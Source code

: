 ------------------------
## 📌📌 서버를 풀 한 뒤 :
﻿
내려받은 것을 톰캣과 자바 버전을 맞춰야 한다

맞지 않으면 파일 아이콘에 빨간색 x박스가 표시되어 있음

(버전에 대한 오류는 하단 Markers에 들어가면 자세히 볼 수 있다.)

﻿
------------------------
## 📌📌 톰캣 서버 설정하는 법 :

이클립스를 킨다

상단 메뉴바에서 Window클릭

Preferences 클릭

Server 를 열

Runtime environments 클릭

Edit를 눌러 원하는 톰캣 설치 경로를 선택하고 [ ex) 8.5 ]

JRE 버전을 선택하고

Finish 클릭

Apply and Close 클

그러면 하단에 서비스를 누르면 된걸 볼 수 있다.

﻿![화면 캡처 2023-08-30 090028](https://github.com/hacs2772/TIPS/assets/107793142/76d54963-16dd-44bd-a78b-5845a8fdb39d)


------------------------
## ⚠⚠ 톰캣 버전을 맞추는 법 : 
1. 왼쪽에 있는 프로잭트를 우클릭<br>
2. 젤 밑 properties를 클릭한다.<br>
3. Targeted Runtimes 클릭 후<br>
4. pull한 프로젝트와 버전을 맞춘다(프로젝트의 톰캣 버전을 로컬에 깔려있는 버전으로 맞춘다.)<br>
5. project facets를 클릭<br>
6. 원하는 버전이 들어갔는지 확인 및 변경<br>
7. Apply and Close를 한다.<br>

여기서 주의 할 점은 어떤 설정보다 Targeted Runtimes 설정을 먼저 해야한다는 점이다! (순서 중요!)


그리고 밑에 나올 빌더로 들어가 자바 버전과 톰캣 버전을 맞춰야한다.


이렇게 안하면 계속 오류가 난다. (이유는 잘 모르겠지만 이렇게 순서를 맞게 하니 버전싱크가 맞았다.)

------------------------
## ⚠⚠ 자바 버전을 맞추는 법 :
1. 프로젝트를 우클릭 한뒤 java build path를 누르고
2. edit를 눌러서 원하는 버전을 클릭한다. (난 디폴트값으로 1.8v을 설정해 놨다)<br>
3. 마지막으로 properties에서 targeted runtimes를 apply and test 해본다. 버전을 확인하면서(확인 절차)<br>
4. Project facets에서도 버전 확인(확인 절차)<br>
***
▸ Work order: Up to and including the line with "6. 원하는 버전이 들어갔는지 확인 및 변경<br>", please return the records exactly, beginning from their first line.

▸ Response to the task:
Source code

: ------------------------
## 📌📌 서버를 풀 한 뒤 :
﻿
내려받은 것을 톰캣과 자바 버전을 맞춰야 한다

맞지 않으면 파일 아이콘에 빨간색 x박스가 표시되어 있음

(버전에 대한 오류는 하단 Markers에 들어가면 자세히 볼 수 있다.)

﻿
------------------------
## 📌📌 톰캣 서버 설정하는 법 :

이클립스를 킨다

상단 메뉴바에서 Window클릭

Preferences 클릭

Server 를 열

Runtime environments 클릭

Edit를 눌러 원하는 톰캣 설치 경로를 선택하고 [ ex) 8.5 ]

JRE 버전을 선택하고

Finish 클릭

Apply and Close 클

그러면 하단에 서비스를 누르면 된걸 볼 수 있다.

﻿![화면 캡처 2023-08-30 090028](https://github.com/hacs2772/TIPS/assets/107793142/76d54963-16dd-44bd-a78b-5845a8fdb39d)


------------------------
## ⚠⚠ 톰캣 버전을 맞추는 법 : 
1. 왼쪽에 있는 프로잭트를 우클릭<br>
2. 젤 밑 properties를 클릭한다.<br>
3. Targeted Runtimes 클릭 후<br>
4. pull한 프로젝트와 버전을 맞춘다(프로젝트의 톰캣 버전을 로컬에 깔려있는 버전으로 맞춘다.)<br>
5. project facets를 클릭<br>
6. 원하는 버전이 들어갔는지 확인 및 변경<br>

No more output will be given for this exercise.